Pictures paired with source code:

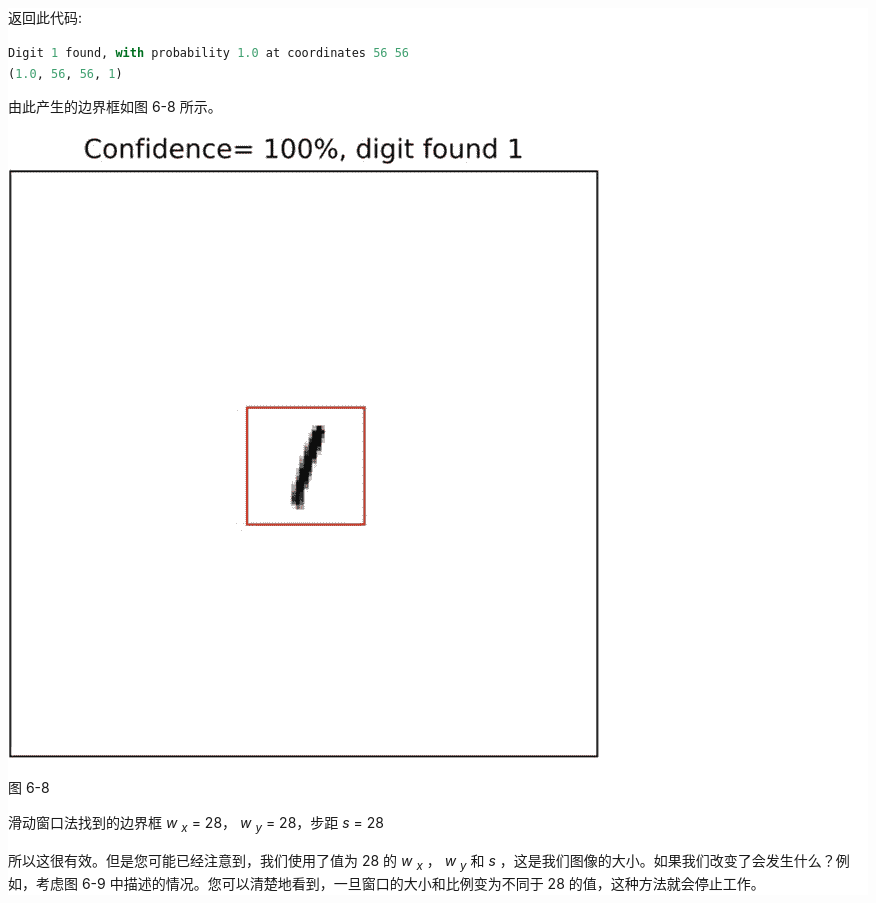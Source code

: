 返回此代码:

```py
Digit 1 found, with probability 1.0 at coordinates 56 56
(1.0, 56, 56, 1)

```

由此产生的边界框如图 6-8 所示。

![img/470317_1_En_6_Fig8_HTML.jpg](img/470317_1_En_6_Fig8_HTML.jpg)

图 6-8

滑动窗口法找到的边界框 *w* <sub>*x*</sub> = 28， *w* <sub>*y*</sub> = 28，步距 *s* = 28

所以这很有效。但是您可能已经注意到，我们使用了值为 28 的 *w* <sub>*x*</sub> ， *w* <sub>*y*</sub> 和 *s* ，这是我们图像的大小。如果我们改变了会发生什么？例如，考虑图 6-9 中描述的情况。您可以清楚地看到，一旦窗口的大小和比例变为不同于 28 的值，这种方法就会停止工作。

Assignment:
From the first line to the last, print the records exactly; leave out the pictures.

Expected answer:
Source code

: 返回此代码:

```py
Digit 1 found, with probability 1.0 at coordinates 56 56
(1.0, 56, 56, 1)

```

由此产生的边界框如图 6-8 所示。

![img/470317_1_En_6_Fig8_HTML.jpg](img/470317_1_En_6_Fig8_HTML.jpg)

图 6-8

滑动窗口法找到的边界框 *w* <sub>*x*</sub> = 28， *w* <sub>*y*</sub> = 28，步距 *s* = 28

所以这很有效。但是您可能已经注意到，我们使用了值为 28 的 *w* <sub>*x*</sub> ， *w* <sub>*y*</sub> 和 *s* ，这是我们图像的大小。如果我们改变了会发生什么？例如，考虑图 6-9 中描述的情况。您可以清楚地看到，一旦窗口的大小和比例变为不同于 28 的值，这种方法就会停止工作。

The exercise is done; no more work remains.